More a note of caution than anything else, but I cannot see how else the email address was 'leaked' unless anyone has any ideas what else I missed?:{

Saab Dastard
28th Dec 2007, 09:59
Some email domains have been attacked by spammers prepending anything (and almost everything) before the @ in the hope of a small percentage of "hits".

Perhaps that is how?

SD

BOAC
28th Dec 2007, 10:55
Yes, but that has been going on for ages! There should have been no EASY way to obtain the email address except.................? NO emails sent out, and at the moment no address book loaded. The 'flurry' coincided with the installation of the 2. It has tapered off now, but I am getting about 2 bounces per hour and it was quiet before. Anyone else experienced this after ITunes and Skype? They PROMISE no misuse of addresses.................

IO540
28th Dec 2007, 18:51
Lots of organisations sell on addresses. Hotmail used to do it regularly.

The smart way around this is to have your own domain and just make up the bit to the left of the @ for each different website. Then if somebody spams it, you can set up a kill filter on it.

stickyb
29th Dec 2007, 07:02
Sorry but can you explain what you mean by bounced?

Do you mean getting spam emails to an address that did not exist until yesterday?

BOAC
29th Dec 2007, 07:58
Certainly: Emails sent ( from another machine - I HOPE! - and using Mrs B's email suffix) to addresses which do not exist and are therefore bounced back to her domain. Occasionally using her correct email prefix too.

IO540
29th Dec 2007, 08:40
Yes, this is common.

Spammers always use faked From: headers, and if they happen to use your email address then you will get bounces back from various people who got spammed.

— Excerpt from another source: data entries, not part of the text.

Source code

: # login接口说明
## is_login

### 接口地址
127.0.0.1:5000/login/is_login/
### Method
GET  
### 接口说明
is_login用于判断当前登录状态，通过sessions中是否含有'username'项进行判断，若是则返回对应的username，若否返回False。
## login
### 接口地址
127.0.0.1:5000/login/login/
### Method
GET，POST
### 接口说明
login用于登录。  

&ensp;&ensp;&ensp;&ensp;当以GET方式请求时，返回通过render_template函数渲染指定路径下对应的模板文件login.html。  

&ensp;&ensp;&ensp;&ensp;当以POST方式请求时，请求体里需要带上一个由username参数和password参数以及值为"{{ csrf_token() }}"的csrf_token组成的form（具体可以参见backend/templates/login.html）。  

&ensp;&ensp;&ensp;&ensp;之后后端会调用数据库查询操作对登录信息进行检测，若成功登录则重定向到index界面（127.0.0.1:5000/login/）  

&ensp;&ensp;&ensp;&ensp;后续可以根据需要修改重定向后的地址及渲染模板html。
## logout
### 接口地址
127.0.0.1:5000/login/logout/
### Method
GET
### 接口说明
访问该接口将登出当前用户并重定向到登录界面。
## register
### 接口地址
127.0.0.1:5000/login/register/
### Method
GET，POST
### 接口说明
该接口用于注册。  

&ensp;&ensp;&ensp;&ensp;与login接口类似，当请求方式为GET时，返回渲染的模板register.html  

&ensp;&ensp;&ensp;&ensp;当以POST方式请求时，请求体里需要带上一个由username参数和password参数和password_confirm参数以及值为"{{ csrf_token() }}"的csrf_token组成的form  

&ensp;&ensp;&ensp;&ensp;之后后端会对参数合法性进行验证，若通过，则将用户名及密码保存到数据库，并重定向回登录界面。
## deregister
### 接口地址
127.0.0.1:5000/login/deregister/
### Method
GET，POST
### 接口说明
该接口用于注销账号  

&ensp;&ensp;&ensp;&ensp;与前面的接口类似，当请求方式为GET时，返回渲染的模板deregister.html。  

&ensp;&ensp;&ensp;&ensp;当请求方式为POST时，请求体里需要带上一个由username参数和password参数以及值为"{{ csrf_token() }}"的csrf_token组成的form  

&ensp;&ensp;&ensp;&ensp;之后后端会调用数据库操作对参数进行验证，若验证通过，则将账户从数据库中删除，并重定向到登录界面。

There is a defence to this practice, called SPF, whereby the real holder of a domain name specifies the IP(s) from which emails purporting to come from that domain may be transmitted. Then, the recipient of any email can do an IP lookup on that domain, fetch the SPF record, and if the email came from an IP not listed it must be spam. It's a good idea but not a lot of people use it, and most of the big ISPs don't check SPF records because so few people have them set up. If this was universally adopted, it would force a spammer to register his own domain and spam from that and only that domain - more work for him and makes it easier to shut him down.

BOAC
29th Dec 2007, 12:01
Yes, this is common. - yes, sadly quite familiar with that. The q was concerning the sudden onset with installation of said progs.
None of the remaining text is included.